Monday, February 27, 2012

Post 12



In Swales conversation, he believes that there are six defining characteristics that are necessary and sufficient for identifying a group of individuals as a discourse community. He feels that if these six characteristics are no met, then this group cannot be considered a discourse community. Gee believes that there are two different types of discourse. Discourse with a “D” and discourse with a “d.” The difference between the two, is that Discourse is the rights, values, beliefs of a group and that once you learn these from your family, friends, or church, one cannot leave the discourse community. Those rights, values, and beliefs of the group are instilled in the member from a young age, and do not always change. Gee said that while one cannot change their Discourse community, there are secondary Discourse categories for things like sports teams, groups for class, and many other things, but your values, beliefs, and rights will not change when you join these types of groups. Swales and Gee ideas of discourse communities differ, because while Swales analyzed the groups that one joins itself as a discourse community, Gee analyzes how life molds ones discourse community.

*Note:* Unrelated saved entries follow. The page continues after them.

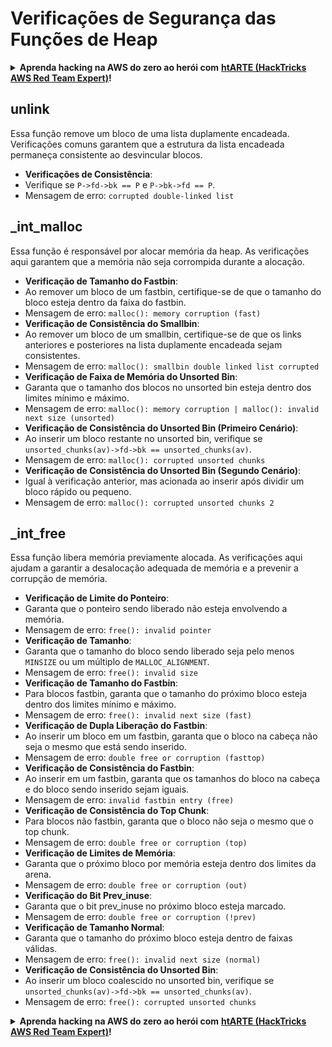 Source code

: # Verificações de Segurança das Funções de Heap

<details>

<summary><strong>Aprenda hacking na AWS do zero ao herói com</strong> <a href="https://training.hacktricks.xyz/courses/arte"><strong>htARTE (HackTricks AWS Red Team Expert)</strong></a><strong>!</strong></summary>

Outras maneiras de apoiar o HackTricks:

* Se você quiser ver sua **empresa anunciada no HackTricks** ou **baixar o HackTricks em PDF** Confira os [**PLANOS DE ASSINATURA**](https://github.com/sponsors/carlospolop)!
* Adquira o [**swag oficial PEASS & HackTricks**](https://peass.creator-spring.com)
* Descubra [**A Família PEASS**](https://opensea.io/collection/the-peass-family), nossa coleção exclusiva de [**NFTs**](https://opensea.io/collection/the-peass-family)
* **Junte-se ao** 💬 [**grupo Discord**](https://discord.gg/hRep4RUj7f) ou ao [**grupo telegram**](https://t.me/peass) ou **siga-nos** no **Twitter** 🐦 [**@hacktricks\_live**](https://twitter.com/hacktricks\_live)**.**
* **Compartilhe seus truques de hacking enviando PRs para os** repositórios [**HackTricks**](https://github.com/carlospolop/hacktricks) e [**HackTricks Cloud**](https://github.com/carlospolop/hacktricks-cloud).

</details>

## unlink

Essa função remove um bloco de uma lista duplamente encadeada. Verificações comuns garantem que a estrutura da lista encadeada permaneça consistente ao desvincular blocos.

* **Verificações de Consistência**:
* Verifique se `P->fd->bk == P` e `P->bk->fd == P`.
* Mensagem de erro: `corrupted double-linked list`

## \_int\_malloc

Essa função é responsável por alocar memória da heap. As verificações aqui garantem que a memória não seja corrompida durante a alocação.

* **Verificação de Tamanho do Fastbin**:
* Ao remover um bloco de um fastbin, certifique-se de que o tamanho do bloco esteja dentro da faixa do fastbin.
* Mensagem de erro: `malloc(): memory corruption (fast)`
* **Verificação de Consistência do Smallbin**:
* Ao remover um bloco de um smallbin, certifique-se de que os links anteriores e posteriores na lista duplamente encadeada sejam consistentes.
* Mensagem de erro: `malloc(): smallbin double linked list corrupted`
* **Verificação de Faixa de Memória do Unsorted Bin**:
* Garanta que o tamanho dos blocos no unsorted bin esteja dentro dos limites mínimo e máximo.
* Mensagem de erro: `malloc(): memory corruption | malloc(): invalid next size (unsorted)`
* **Verificação de Consistência do Unsorted Bin (Primeiro Cenário)**:
* Ao inserir um bloco restante no unsorted bin, verifique se `unsorted_chunks(av)->fd->bk == unsorted_chunks(av)`.
* Mensagem de erro: `malloc(): corrupted unsorted chunks`
* **Verificação de Consistência do Unsorted Bin (Segundo Cenário)**:
* Igual à verificação anterior, mas acionada ao inserir após dividir um bloco rápido ou pequeno.
* Mensagem de erro: `malloc(): corrupted unsorted chunks 2`

## \_int\_free

Essa função libera memória previamente alocada. As verificações aqui ajudam a garantir a desalocação adequada de memória e a prevenir a corrupção de memória.

* **Verificação de Limite do Ponteiro**:
* Garanta que o ponteiro sendo liberado não esteja envolvendo a memória.
* Mensagem de erro: `free(): invalid pointer`
* **Verificação de Tamanho**:
* Garanta que o tamanho do bloco sendo liberado seja pelo menos `MINSIZE` ou um múltiplo de `MALLOC_ALIGNMENT`.
* Mensagem de erro: `free(): invalid size`
* **Verificação de Tamanho do Fastbin**:
* Para blocos fastbin, garanta que o tamanho do próximo bloco esteja dentro dos limites mínimo e máximo.
* Mensagem de erro: `free(): invalid next size (fast)`
* **Verificação de Dupla Liberação do Fastbin**:
* Ao inserir um bloco em um fastbin, garanta que o bloco na cabeça não seja o mesmo que está sendo inserido.
* Mensagem de erro: `double free or corruption (fasttop)`
* **Verificação de Consistência do Fastbin**:
* Ao inserir em um fastbin, garanta que os tamanhos do bloco na cabeça e do bloco sendo inserido sejam iguais.
* Mensagem de erro: `invalid fastbin entry (free)`
* **Verificação de Consistência do Top Chunk**:
* Para blocos não fastbin, garanta que o bloco não seja o mesmo que o top chunk.
* Mensagem de erro: `double free or corruption (top)`
* **Verificação de Limites de Memória**:
* Garanta que o próximo bloco por memória esteja dentro dos limites da arena.
* Mensagem de erro: `double free or corruption (out)`
* **Verificação do Bit Prev\_inuse**:
* Garanta que o bit prev\_inuse no próximo bloco esteja marcado.
* Mensagem de erro: `double free or corruption (!prev)`
* **Verificação de Tamanho Normal**:
* Garanta que o tamanho do próximo bloco esteja dentro de faixas válidas.
* Mensagem de erro: `free(): invalid next size (normal)`
* **Verificação de Consistência do Unsorted Bin**:
* Ao inserir um bloco coalescido no unsorted bin, verifique se `unsorted_chunks(av)->fd->bk == unsorted_chunks(av)`.
* Mensagem de erro: `free(): corrupted unsorted chunks`

<details>

<summary><strong>Aprenda hacking na AWS do zero ao herói com</strong> <a href="https://training.hacktricks.xyz/courses/arte"><strong>htARTE (HackTricks AWS Red Team Expert)</strong></a><strong>!</strong></summary>

Outras maneiras de apoiar o HackTricks:

* Se você quiser ver sua **empresa anunciada no HackTricks** ou **baixar o HackTricks em PDF** Confira os [**PLANOS DE ASSINATURA**](https://github.com/sponsors/carlospolop)!
* Adquira o [**swag oficial PEASS & HackTricks**](https://peass.creator-spring.com)
* Descubra [**A Família PEASS**](https://opensea.io/collection/the-peass-family), nossa coleção exclusiva de [**NFTs**](https://opensea.io/collection/the-peass-family)
* **Junte-se ao** 💬 [**grupo Discord**](https://discord.gg/hRep4RUj7f) ou ao [**grupo telegram**](https://t.me/peass) ou **siga-nos** no **Twitter** 🐦 [**@hacktricks\_live**](https://twitter.com/hacktricks\_live)**.**
* **Compartilhe seus truques de hacking enviando PRs para os** repositórios [**HackTricks**](https://github.com/carlospolop/hacktricks) e [**HackTricks Cloud**](https://github.com/carlospolop/hacktricks-cloud).

</details>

Johns extends the conversation of discourse communities, because her idea of a discourse community includes the six defining characteristics of a discourse community, but she states that one can choose to be members of one or a variety of communities, groups with whom they share social, political, professional, or recreational interests. Johns also mentions that these genres are not, in all cases, sophisticated or intellectual, literary or high browed. They represent the values, needs, and practices of the community that produces them. Community membership may be concentrated or diluted; it may be central to a person’s life or peripheral.  These people can be musicians, lawyers, athletes, and physicians can all be apart of a discourse community.